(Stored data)
◇ ◇ ◇ ◇ ◇ ◇ ◇

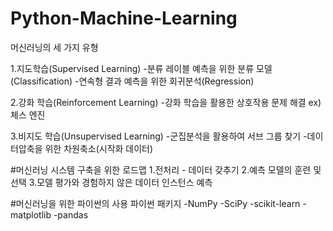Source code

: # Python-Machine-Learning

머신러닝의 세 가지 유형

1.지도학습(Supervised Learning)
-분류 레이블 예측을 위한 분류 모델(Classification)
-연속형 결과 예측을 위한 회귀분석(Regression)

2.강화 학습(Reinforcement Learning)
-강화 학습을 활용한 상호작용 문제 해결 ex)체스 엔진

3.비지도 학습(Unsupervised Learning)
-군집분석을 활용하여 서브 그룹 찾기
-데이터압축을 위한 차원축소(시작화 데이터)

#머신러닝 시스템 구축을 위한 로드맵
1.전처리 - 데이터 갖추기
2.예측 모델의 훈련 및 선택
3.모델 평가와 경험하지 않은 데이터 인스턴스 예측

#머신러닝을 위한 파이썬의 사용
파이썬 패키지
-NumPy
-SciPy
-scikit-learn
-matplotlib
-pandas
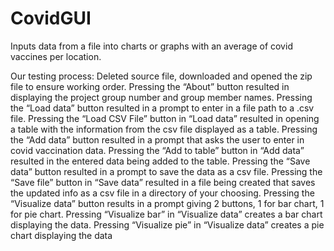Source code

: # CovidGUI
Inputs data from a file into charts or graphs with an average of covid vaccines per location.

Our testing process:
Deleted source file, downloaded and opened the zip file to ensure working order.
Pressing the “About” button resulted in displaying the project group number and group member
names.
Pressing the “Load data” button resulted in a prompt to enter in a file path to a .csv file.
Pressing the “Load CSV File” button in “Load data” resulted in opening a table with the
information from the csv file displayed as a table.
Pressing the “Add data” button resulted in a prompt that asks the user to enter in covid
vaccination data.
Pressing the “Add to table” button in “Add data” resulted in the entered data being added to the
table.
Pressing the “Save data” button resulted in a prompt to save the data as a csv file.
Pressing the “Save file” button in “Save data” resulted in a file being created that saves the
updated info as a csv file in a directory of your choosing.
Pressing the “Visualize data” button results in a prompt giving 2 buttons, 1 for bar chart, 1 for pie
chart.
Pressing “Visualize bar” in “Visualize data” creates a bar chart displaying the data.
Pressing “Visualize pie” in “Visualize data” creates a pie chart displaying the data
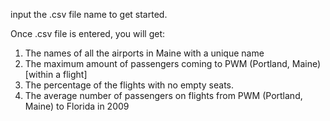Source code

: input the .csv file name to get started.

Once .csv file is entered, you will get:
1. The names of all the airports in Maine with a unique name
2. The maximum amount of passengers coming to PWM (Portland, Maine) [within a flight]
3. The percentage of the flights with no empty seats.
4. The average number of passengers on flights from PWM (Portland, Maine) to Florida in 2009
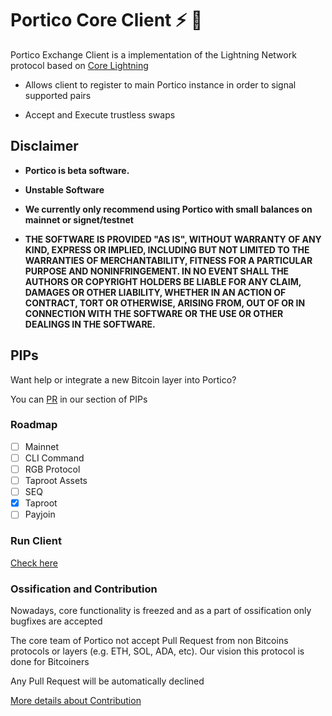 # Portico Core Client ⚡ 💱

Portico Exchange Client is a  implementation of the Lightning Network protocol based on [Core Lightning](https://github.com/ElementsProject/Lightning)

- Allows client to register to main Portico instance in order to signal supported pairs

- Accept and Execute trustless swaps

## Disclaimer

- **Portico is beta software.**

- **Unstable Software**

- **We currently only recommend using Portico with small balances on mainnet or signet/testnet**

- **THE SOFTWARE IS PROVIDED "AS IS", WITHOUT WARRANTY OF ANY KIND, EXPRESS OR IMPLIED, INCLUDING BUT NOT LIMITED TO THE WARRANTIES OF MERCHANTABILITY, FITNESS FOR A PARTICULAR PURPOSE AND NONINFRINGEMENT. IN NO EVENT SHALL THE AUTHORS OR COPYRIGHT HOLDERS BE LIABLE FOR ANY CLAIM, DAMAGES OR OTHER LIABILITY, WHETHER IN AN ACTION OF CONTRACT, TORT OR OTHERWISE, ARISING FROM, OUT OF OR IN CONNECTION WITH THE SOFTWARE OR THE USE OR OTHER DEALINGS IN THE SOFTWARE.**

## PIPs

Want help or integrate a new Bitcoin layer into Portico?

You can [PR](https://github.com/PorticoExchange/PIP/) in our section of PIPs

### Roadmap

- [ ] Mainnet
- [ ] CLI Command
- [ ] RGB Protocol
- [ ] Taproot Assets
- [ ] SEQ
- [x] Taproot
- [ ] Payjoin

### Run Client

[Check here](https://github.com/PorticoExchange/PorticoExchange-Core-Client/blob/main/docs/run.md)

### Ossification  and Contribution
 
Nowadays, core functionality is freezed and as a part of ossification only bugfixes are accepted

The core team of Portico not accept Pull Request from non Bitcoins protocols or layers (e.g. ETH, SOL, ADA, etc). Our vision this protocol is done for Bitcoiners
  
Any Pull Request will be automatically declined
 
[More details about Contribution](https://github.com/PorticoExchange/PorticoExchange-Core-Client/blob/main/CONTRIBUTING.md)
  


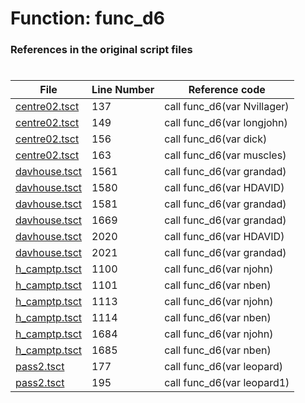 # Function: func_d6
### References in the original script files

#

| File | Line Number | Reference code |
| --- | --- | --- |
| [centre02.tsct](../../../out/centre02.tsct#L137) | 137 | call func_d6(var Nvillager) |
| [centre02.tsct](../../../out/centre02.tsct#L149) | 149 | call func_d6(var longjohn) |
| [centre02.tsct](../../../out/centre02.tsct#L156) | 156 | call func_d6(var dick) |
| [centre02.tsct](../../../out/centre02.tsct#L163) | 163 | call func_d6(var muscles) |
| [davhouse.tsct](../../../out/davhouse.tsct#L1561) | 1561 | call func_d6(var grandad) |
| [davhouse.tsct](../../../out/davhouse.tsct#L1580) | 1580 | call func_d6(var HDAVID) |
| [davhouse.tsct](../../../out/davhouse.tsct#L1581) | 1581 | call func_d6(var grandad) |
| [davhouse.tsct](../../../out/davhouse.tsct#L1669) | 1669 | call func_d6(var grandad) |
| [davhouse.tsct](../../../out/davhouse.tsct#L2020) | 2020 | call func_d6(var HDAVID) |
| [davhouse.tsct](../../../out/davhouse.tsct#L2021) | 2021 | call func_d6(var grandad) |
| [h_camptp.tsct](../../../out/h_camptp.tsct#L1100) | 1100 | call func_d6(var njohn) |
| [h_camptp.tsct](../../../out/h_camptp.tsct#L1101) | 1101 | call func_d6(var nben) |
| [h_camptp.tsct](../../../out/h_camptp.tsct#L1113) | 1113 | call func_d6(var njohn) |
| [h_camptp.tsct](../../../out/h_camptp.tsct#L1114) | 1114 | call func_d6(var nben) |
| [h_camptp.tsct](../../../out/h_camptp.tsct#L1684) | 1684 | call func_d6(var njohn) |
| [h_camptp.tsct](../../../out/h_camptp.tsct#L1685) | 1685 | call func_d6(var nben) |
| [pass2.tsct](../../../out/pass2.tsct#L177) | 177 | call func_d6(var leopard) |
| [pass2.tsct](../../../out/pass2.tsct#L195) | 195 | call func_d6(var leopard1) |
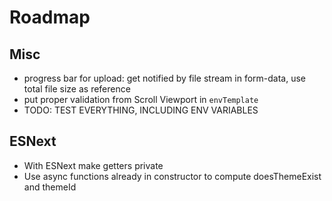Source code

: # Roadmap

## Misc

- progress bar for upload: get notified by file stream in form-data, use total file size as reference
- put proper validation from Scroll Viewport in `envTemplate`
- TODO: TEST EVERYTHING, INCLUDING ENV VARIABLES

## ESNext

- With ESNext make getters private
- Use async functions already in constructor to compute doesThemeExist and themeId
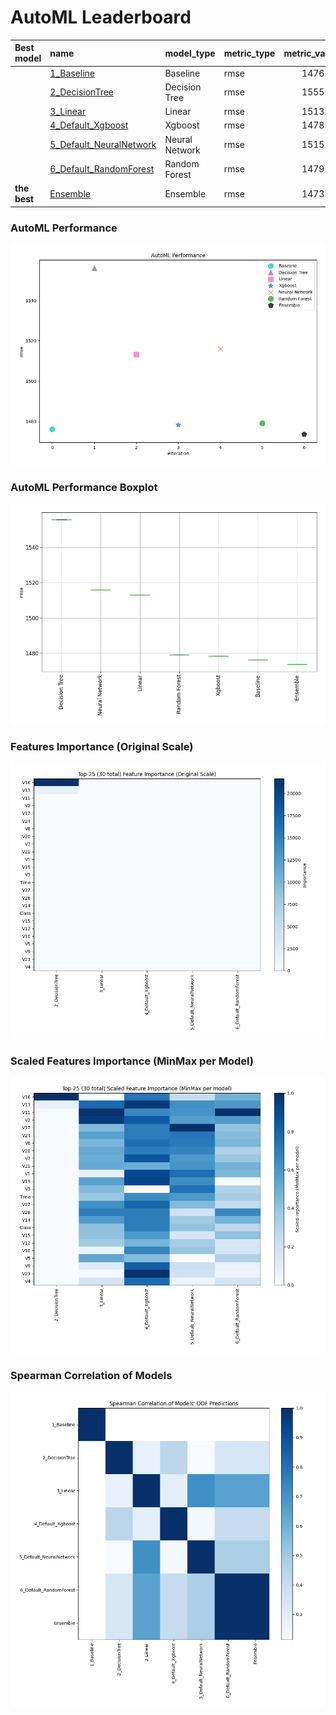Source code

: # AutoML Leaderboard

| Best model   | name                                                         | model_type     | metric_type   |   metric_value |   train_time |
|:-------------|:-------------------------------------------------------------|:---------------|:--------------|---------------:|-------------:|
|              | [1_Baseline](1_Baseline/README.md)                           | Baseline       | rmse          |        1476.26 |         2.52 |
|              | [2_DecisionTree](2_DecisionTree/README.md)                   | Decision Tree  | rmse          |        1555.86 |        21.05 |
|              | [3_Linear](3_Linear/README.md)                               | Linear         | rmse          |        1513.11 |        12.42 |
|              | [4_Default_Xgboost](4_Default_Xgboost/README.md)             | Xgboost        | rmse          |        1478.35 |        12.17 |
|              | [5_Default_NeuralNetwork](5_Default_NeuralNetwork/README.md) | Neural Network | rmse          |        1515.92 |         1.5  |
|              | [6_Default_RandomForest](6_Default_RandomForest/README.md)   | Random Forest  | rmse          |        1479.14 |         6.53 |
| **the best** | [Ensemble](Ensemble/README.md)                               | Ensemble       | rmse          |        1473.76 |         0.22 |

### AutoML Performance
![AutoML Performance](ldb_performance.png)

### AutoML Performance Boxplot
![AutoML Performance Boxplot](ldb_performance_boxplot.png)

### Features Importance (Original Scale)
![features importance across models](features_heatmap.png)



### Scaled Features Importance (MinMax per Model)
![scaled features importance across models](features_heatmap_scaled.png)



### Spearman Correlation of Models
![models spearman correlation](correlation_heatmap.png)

◇ ◇ ◇ ◇ ◇ ◇ ◇

▶ DIRECTIONS FOR THIS TASK
Report, from the entries above, each line where "Learning" is found.

▶ ANSWER TO THIS TASK
: # Python-Machine-Learning
1.지도학습(Supervised Learning)
2.강화 학습(Reinforcement Learning)
3.비지도 학습(Unsupervised Learning)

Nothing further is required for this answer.